What to work on: Nothing but the lines from the one containing "a little better." through the one containing "- Updated to jQuery markItUp! 1.1.7.", both included, should be given again, each exactly as written below.

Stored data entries
━━━━━━

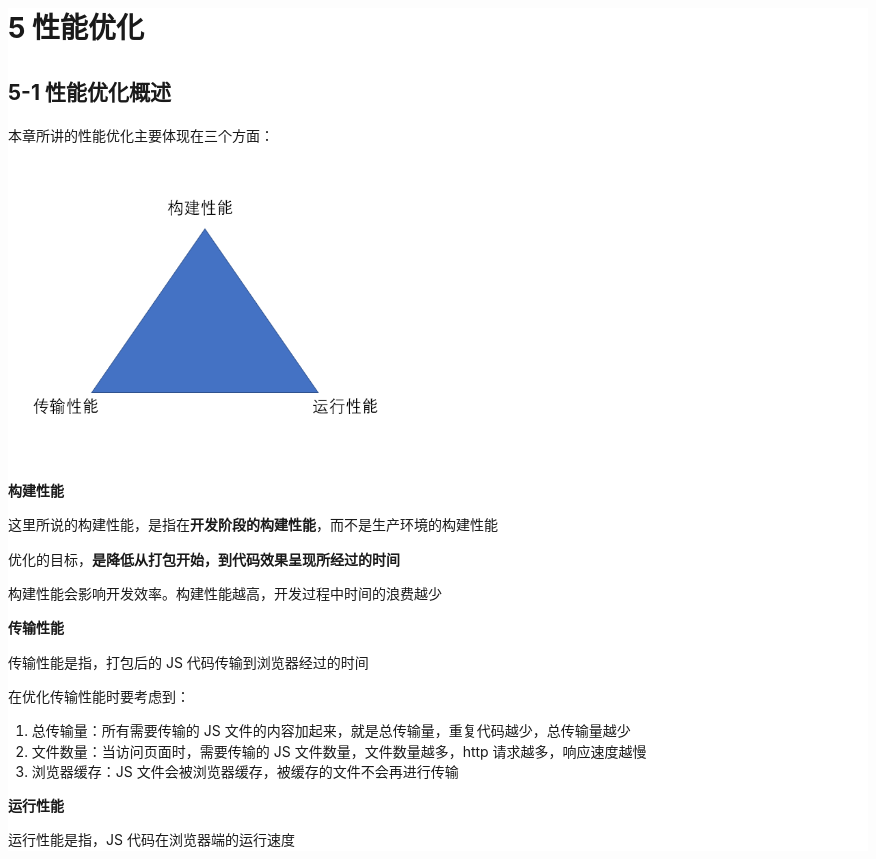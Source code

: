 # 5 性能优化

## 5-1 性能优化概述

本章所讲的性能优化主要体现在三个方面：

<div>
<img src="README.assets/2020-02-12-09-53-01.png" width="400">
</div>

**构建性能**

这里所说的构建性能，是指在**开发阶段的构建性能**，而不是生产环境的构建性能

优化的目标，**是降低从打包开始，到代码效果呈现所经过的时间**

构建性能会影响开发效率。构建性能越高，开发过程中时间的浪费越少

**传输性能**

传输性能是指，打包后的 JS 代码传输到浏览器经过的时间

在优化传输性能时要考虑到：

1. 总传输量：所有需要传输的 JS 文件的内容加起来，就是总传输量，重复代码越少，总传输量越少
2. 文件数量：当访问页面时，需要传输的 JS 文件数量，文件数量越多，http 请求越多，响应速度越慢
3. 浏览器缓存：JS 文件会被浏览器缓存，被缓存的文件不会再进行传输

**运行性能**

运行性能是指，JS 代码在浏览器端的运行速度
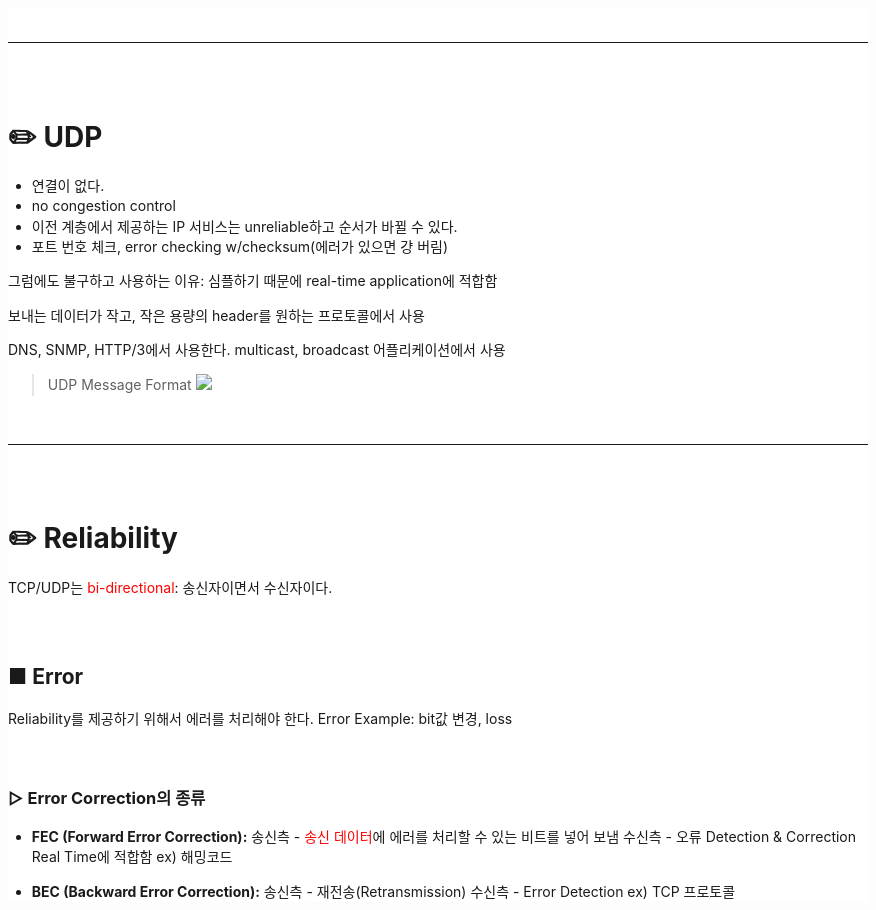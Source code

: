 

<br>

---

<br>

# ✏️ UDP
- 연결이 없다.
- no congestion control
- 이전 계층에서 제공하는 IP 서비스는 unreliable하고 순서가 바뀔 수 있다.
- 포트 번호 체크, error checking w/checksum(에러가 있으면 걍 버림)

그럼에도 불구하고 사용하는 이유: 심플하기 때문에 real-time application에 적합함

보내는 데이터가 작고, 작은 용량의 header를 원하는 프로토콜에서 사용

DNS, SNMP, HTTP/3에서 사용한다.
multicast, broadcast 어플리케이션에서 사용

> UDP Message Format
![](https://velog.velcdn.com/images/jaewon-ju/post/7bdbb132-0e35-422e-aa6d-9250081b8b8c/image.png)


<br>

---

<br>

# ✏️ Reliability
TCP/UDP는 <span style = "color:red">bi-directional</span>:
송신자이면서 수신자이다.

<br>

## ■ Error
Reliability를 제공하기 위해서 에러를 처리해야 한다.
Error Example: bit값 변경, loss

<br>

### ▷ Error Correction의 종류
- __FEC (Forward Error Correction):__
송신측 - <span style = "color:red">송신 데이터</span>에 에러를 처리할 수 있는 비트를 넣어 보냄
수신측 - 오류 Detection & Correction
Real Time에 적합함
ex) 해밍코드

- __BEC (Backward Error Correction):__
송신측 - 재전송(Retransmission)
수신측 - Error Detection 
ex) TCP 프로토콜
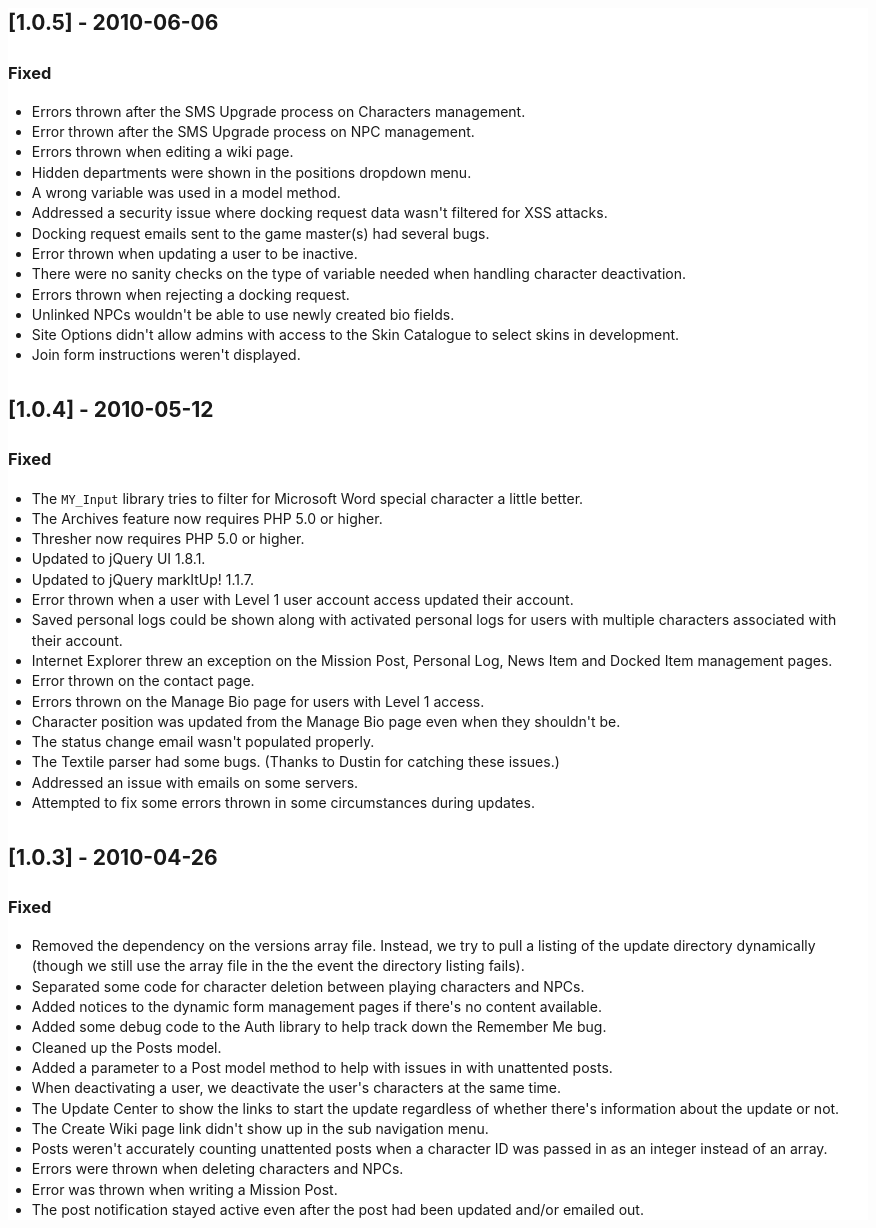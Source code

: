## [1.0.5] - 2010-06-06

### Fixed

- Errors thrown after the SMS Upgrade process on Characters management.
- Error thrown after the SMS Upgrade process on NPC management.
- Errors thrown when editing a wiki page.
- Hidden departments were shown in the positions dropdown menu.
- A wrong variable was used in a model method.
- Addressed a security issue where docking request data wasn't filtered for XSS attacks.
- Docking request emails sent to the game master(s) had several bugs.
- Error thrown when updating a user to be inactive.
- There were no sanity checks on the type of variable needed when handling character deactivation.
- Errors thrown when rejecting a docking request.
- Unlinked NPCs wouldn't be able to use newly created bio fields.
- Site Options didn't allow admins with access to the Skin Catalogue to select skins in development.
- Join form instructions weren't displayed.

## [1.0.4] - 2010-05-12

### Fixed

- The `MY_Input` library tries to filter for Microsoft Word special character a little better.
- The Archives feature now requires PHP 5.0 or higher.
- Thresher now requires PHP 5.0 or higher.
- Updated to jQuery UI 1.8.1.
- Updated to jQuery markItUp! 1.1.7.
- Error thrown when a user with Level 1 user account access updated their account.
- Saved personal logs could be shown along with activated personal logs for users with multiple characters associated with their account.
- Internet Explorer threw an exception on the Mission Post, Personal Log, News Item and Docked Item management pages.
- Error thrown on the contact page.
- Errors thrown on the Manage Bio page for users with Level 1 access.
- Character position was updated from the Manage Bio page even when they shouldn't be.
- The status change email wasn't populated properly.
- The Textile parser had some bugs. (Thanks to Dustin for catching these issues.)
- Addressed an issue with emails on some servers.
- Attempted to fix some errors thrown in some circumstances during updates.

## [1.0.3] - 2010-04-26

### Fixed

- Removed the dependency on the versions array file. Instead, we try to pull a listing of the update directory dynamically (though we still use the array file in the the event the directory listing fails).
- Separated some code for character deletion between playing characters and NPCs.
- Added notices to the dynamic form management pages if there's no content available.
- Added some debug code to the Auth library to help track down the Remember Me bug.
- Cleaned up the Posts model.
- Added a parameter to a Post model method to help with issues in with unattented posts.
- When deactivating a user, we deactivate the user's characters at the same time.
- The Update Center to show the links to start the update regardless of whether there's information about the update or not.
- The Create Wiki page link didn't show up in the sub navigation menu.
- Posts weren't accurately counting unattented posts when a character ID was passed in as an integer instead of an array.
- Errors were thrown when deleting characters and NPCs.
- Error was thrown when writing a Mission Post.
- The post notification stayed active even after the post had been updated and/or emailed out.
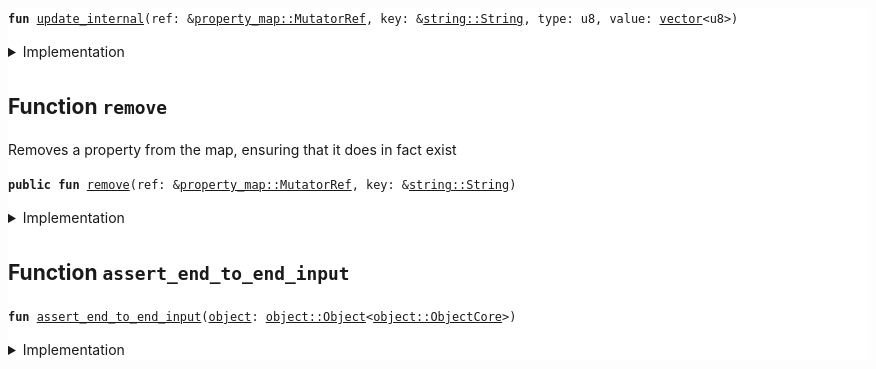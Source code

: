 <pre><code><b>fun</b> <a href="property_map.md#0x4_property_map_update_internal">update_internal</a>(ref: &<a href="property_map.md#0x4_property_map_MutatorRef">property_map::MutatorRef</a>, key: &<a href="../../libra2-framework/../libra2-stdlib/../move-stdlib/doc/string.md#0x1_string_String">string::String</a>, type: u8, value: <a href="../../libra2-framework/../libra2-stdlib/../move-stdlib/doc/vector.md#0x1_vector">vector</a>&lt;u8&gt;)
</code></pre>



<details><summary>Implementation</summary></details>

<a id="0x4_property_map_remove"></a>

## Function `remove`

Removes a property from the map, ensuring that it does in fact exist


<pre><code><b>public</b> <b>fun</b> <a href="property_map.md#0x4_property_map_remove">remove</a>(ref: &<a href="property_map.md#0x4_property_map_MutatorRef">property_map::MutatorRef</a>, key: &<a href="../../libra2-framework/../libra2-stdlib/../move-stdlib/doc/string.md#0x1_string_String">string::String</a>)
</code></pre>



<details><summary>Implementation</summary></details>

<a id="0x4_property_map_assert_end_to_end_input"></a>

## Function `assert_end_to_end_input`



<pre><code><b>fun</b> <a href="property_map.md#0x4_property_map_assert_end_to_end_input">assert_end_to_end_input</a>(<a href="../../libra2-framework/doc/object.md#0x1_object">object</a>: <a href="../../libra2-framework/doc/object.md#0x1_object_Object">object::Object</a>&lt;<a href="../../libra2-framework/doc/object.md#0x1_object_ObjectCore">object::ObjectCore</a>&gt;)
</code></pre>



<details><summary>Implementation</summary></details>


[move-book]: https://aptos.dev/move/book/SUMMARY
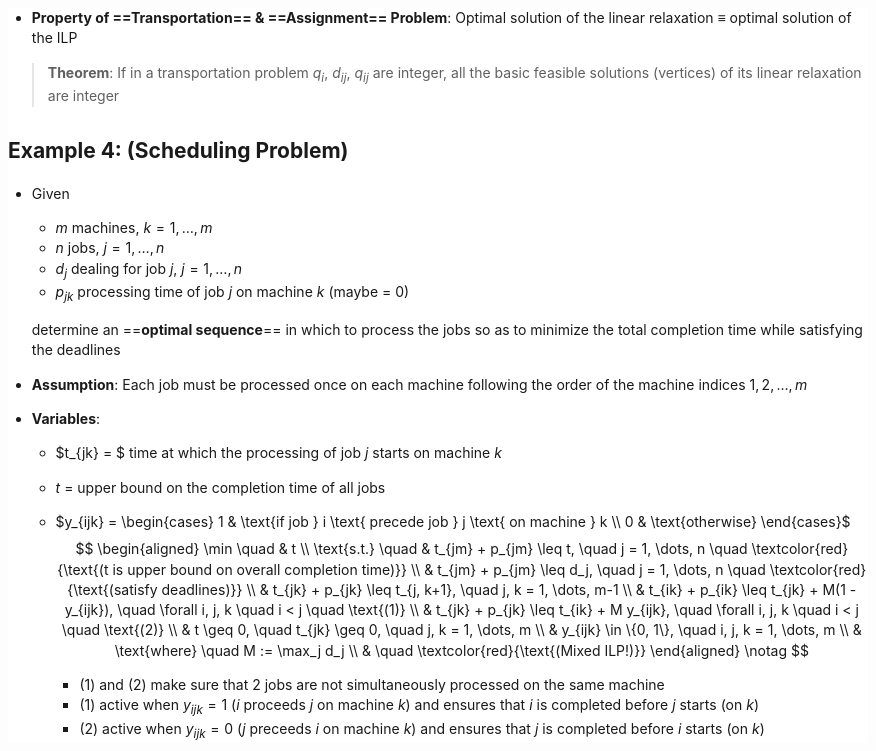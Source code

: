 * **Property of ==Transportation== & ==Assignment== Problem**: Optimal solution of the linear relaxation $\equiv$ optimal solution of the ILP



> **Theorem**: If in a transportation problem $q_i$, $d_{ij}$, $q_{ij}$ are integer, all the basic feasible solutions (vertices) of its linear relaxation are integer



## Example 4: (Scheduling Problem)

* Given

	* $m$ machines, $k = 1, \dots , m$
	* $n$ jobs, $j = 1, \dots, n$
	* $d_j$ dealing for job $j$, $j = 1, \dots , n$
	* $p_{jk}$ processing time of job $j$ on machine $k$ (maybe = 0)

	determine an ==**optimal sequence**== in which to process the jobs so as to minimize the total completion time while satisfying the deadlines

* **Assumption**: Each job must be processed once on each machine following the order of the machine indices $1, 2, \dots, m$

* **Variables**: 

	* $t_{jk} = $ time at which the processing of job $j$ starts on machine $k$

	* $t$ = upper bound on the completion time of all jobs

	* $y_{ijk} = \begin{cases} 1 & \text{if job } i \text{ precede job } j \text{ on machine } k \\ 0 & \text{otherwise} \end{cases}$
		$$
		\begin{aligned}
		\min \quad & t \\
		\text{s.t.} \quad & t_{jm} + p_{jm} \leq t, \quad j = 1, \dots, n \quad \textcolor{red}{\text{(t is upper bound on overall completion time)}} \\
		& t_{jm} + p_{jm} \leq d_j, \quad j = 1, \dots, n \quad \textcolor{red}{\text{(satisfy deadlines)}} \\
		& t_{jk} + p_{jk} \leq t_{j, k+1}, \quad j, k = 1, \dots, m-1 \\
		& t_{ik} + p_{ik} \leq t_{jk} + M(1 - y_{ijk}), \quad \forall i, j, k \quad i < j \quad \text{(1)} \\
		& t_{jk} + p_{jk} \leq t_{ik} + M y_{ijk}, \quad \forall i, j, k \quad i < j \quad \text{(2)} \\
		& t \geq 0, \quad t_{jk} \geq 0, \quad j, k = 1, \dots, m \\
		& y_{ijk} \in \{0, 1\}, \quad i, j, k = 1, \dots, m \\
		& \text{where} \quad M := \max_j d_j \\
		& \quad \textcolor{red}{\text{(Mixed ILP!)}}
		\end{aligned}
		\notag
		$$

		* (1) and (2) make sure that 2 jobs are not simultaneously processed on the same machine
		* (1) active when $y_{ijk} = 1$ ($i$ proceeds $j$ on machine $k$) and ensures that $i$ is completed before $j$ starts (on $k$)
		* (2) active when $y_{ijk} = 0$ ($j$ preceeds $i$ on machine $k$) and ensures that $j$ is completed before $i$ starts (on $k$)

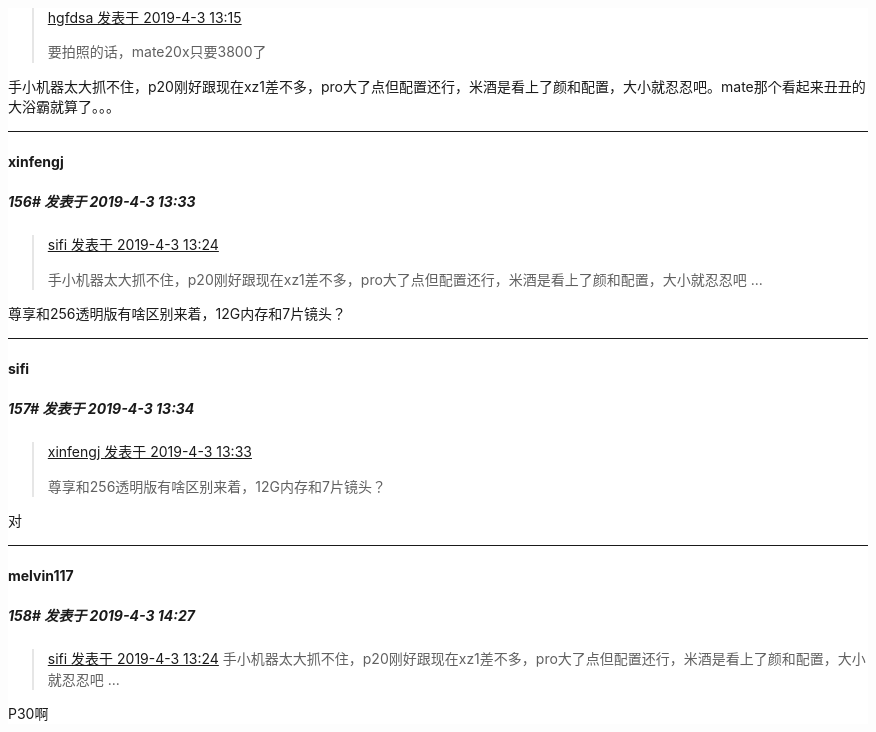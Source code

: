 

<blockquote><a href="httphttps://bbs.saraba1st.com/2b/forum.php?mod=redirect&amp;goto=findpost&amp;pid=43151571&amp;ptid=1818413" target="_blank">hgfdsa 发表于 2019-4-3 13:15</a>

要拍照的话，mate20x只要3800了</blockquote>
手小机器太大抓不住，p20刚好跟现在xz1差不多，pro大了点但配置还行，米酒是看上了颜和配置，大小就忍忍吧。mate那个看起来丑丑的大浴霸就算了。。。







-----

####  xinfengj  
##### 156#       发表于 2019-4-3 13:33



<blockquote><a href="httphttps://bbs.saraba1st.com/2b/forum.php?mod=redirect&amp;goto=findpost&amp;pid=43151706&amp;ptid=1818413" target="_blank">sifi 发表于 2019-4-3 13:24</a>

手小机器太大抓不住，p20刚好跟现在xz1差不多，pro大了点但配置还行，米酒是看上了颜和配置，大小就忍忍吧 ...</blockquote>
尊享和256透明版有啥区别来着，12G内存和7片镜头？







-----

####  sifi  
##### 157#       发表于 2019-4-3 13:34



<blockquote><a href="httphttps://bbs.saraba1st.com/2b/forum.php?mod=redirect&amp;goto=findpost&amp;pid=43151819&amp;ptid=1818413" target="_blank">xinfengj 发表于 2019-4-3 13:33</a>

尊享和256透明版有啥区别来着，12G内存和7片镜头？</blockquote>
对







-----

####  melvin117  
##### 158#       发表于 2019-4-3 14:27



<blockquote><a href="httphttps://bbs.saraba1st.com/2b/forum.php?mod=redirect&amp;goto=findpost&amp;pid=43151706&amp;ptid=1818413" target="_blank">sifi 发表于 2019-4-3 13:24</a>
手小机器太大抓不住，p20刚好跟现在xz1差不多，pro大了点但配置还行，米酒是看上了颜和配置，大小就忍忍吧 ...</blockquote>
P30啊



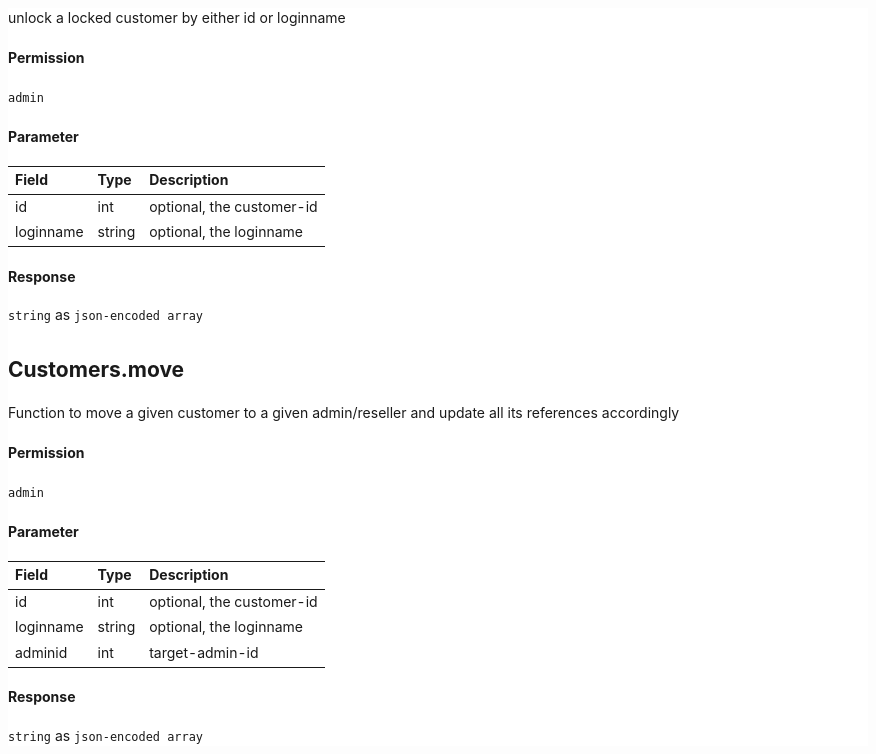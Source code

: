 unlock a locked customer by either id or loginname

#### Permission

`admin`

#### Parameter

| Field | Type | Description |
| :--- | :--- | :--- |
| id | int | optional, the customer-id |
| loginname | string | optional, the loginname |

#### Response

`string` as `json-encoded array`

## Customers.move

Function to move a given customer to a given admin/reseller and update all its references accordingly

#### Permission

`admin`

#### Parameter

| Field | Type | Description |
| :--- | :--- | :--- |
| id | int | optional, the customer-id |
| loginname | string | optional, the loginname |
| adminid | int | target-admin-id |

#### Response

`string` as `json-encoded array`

━━━━━━

Response below:
- The `MY_Input` library tries to filter for Microsoft Word special character a little better.
- The Archives feature now requires PHP 5.0 or higher.
- Thresher now requires PHP 5.0 or higher.
- Updated to jQuery UI 1.8.1.
- Updated to jQuery markItUp! 1.1.7.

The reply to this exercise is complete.